The Mendoza Line Call It Quits, Literally, and Depart with 30 Year Low in August; A Writer Reflects on the Loss and His Own Personal Relationship with a Woman Who Didn’t Purchase Him Dunkaroos When She Had the Chance
In unfortunate news, like their songwriting heroes Richard and Linda Thompson, The Mendoza Line bandmates Tim Bracy and Shannon McArdle have ended their musical collaboration. The double-disc 30 Year Low and The Final Remarks of the Legendary Malcontent will be released on August 21 as a somber farewell to fans and an end of a magnificent venture. 30 Year Low is a mini-album of sorts that tackles the hurt feelings of the distraught couple. The Final Remarks of the Legendary Malcontent is made up of live tracks, radio programs, rehearsals, demos, and covers inspired by Bob Dylan, The Rolling Stones, and The Replacements.

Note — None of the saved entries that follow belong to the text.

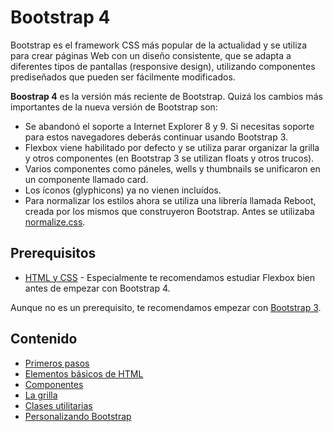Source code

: # Bootstrap 4

Bootstrap es el framework CSS más popular de la actualidad y se utiliza para crear páginas Web con un diseño consistente, que se adapta a diferentes tipos de pantallas \(responsive design\), utilizando componentes prediseñados que pueden ser fácilmente modificados.

**Boostrap 4** es la versión más reciente de Bootstrap. Quizá los cambios más importantes de la nueva versión de Bootstrap son:

* Se abandonó el soporte a Internet Explorer 8 y 9. Si necesitas soporte para estos navegadores deberás continuar usando Bootstrap 3.
* Flexbox viene habilitado por defecto y se utiliza parar organizar la grilla y otros componentes \(en Bootstrap 3 se utilizan floats y otros trucos\).
* Varios componentes como páneles, wells y thumbnails se unificaron en un componente llamado card.
* Los íconos \(glyphicons\) ya no vienen incluídos.
* Para normalizar los estilos ahora se utiliza una librería llamada Reboot, creada por los mismos que construyeron Bootstrap. Antes se utilizaba [normalize.css](https://necolas.github.io/normalize.css/).

## Prerequisitos

* [HTML y CSS](../html-css/README.md) - Especialmente te recomendamos estudiar Flexbox bien antes de empezar con Bootstrap 4.

Aunque no es un prerequisito, te recomendamos empezar con [Bootstrap 3](../bootstrap3/README.md).

## Contenido

* [Primeros pasos](primeros-pasos.md)
* [Elementos básicos de HTML](elementos-basicos-de-html.md)
* [Componentes](componentes.md)
* [La grilla](la-grilla.md)
* [Clases utilitarias](clases-utilitarias.md)
* [Personalizando Bootstrap](personalizando-bootstrap.md)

While listening to the beautifully haunting album, I began to reflect on my own personal life. Recently, while my fiancée was visiting family in Canada for two weeks, she came across an item that meant much to me. She informed me that she passed up the chance to purchase the hard-to-find-cookies-dipped-in-chocolate snack, Dunkaroos. I was overwhelmed by sadness as the taste of Dunkaroos lingered on my tongue from various childhood experiences. When I ate Dunkaroos, it was like my taste buds lost their virginity and experienced a little taste of heaven.

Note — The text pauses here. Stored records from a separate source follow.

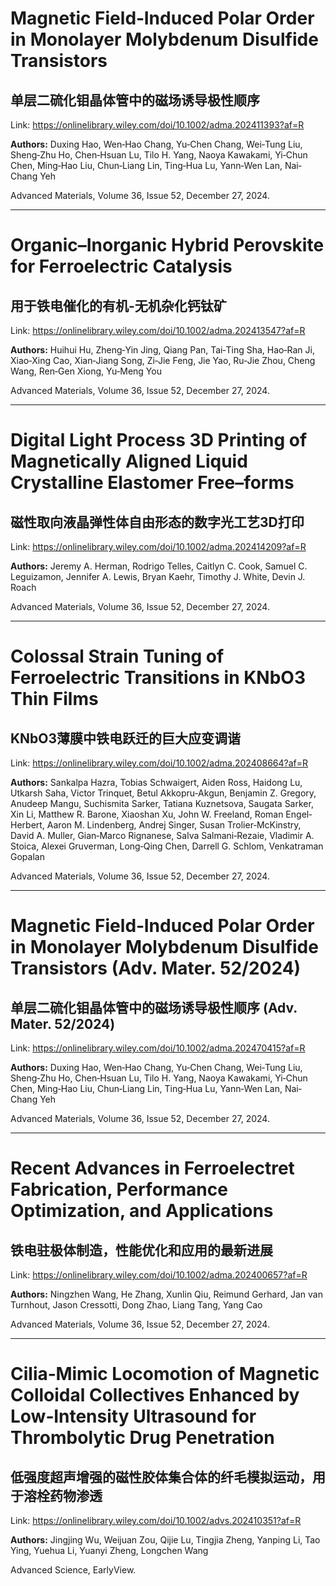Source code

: # Magnetic Field‐Induced Polar Order in Monolayer Molybdenum Disulfide Transistors

## 单层二硫化钼晶体管中的磁场诱导极性顺序

Link: https://onlinelibrary.wiley.com/doi/10.1002/adma.202411393?af=R

**Authors:** Duxing Hao, 
Wen‐Hao Chang, 
Yu‐Chen Chang, 
Wei‐Tung Liu, 
Sheng‐Zhu Ho, 
Chen‐Hsuan Lu, 
Tilo H. Yang, 
Naoya Kawakami, 
Yi‐Chun Chen, 
Ming‐Hao Liu, 
Chun‐Liang Lin, 
Ting‐Hua Lu, 
Yann‐Wen Lan, 
Nai‐Chang Yeh

Advanced Materials, Volume 36, Issue 52, December 27, 2024.


---
# Organic–Inorganic Hybrid Perovskite for Ferroelectric Catalysis

## 用于铁电催化的有机-无机杂化钙钛矿

Link: https://onlinelibrary.wiley.com/doi/10.1002/adma.202413547?af=R

**Authors:** Huihui Hu, 
Zheng‐Yin Jing, 
Qiang Pan, 
Tai‐Ting Sha, 
Hao‐Ran Ji, 
Xiao‐Xing Cao, 
Xian‐Jiang Song, 
Zi‐Jie Feng, 
Jie Yao, 
Ru‐Jie Zhou, 
Cheng Wang, 
Ren‐Gen Xiong, 
Yu‐Meng You

Advanced Materials, Volume 36, Issue 52, December 27, 2024.


---
# Digital Light Process 3D Printing of Magnetically Aligned Liquid Crystalline Elastomer Free–forms

## 磁性取向液晶弹性体自由形态的数字光工艺3D打印

Link: https://onlinelibrary.wiley.com/doi/10.1002/adma.202414209?af=R

**Authors:** Jeremy A. Herman, 
Rodrigo Telles, 
Caitlyn C. Cook, 
Samuel C. Leguizamon, 
Jennifer A. Lewis, 
Bryan Kaehr, 
Timothy J. White, 
Devin J. Roach

Advanced Materials, Volume 36, Issue 52, December 27, 2024.


---
# Colossal Strain Tuning of Ferroelectric Transitions in KNbO3 Thin Films

## KNbO3薄膜中铁电跃迁的巨大应变调谐

Link: https://onlinelibrary.wiley.com/doi/10.1002/adma.202408664?af=R

**Authors:** Sankalpa Hazra, 
Tobias Schwaigert, 
Aiden Ross, 
Haidong Lu, 
Utkarsh Saha, 
Victor Trinquet, 
Betul Akkopru‐Akgun, 
Benjamin Z. Gregory, 
Anudeep Mangu, 
Suchismita Sarker, 
Tatiana Kuznetsova, 
Saugata Sarker, 
Xin Li, 
Matthew R. Barone, 
Xiaoshan Xu, 
John W. Freeland, 
Roman Engel‐Herbert, 
Aaron M. Lindenberg, 
Andrej Singer, 
Susan Trolier‐McKinstry, 
David A. Muller, 
Gian‐Marco Rignanese, 
Salva Salmani‐Rezaie, 
Vladimir A. Stoica, 
Alexei Gruverman, 
Long‐Qing Chen, 
Darrell G. Schlom, 
Venkatraman Gopalan

Advanced Materials, Volume 36, Issue 52, December 27, 2024.


---
# Magnetic Field‐Induced Polar Order in Monolayer Molybdenum Disulfide Transistors (Adv. Mater. 52/2024)

## 单层二硫化钼晶体管中的磁场诱导极性顺序 (Adv. Mater. 52/2024)

Link: https://onlinelibrary.wiley.com/doi/10.1002/adma.202470415?af=R

**Authors:** Duxing Hao, 
Wen‐Hao Chang, 
Yu‐Chen Chang, 
Wei‐Tung Liu, 
Sheng‐Zhu Ho, 
Chen‐Hsuan Lu, 
Tilo H. Yang, 
Naoya Kawakami, 
Yi‐Chun Chen, 
Ming‐Hao Liu, 
Chun‐Liang Lin, 
Ting‐Hua Lu, 
Yann‐Wen Lan, 
Nai‐Chang Yeh

Advanced Materials, Volume 36, Issue 52, December 27, 2024.


---
# Recent Advances in Ferroelectret Fabrication, Performance Optimization, and Applications

## 铁电驻极体制造，性能优化和应用的最新进展

Link: https://onlinelibrary.wiley.com/doi/10.1002/adma.202400657?af=R

**Authors:** Ningzhen Wang, 
He Zhang, 
Xunlin Qiu, 
Reimund Gerhard, 
Jan van Turnhout, 
Jason Cressotti, 
Dong Zhao, 
Liang Tang, 
Yang Cao

Advanced Materials, Volume 36, Issue 52, December 27, 2024.


---
# Cilia‐Mimic Locomotion of Magnetic Colloidal Collectives Enhanced by Low‐Intensity Ultrasound for Thrombolytic Drug Penetration

## 低强度超声增强的磁性胶体集合体的纤毛模拟运动，用于溶栓药物渗透

Link: https://onlinelibrary.wiley.com/doi/10.1002/advs.202410351?af=R

**Authors:** Jingjing Wu, 
Weijuan Zou, 
Qijie Lu, 
Tingjia Zheng, 
Yanping Li, 
Tao Ying, 
Yuehua Li, 
Yuanyi Zheng, 
Longchen Wang

Advanced Science, EarlyView.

With my hurt feelings trapped inside, I listened carefully to the jaunty Dylan-esque vocals of Bracy as he sings against scraping guitar on "I Lost My Taste," and I realized the importance of relationships. I shouldn't chastise my fiancée for making such a huge mistake, but maybe it's my fault for being obsessed with Dunkaroos. Even with McArdle's duet with Okkervil River's Will Sheff on the track "Aspect of an Old Maid," I heard the voice of a woman at the edge of 30 who has truly experienced heartbreak. I understand the timelessness of the message that settles alongside 30 Year Low. Life is short, my friends. We must enjoy our loved ones and the good music that is out there while we can. So, I formally apologize to my future wife for the torment that I placed on her and myself over the misery of missing an edible delight to the extreme. And may Bracy and McArdle have the best of luck with their future projects and experiences in their lives.
But damn, I really wish I had some Dunkaroos right now.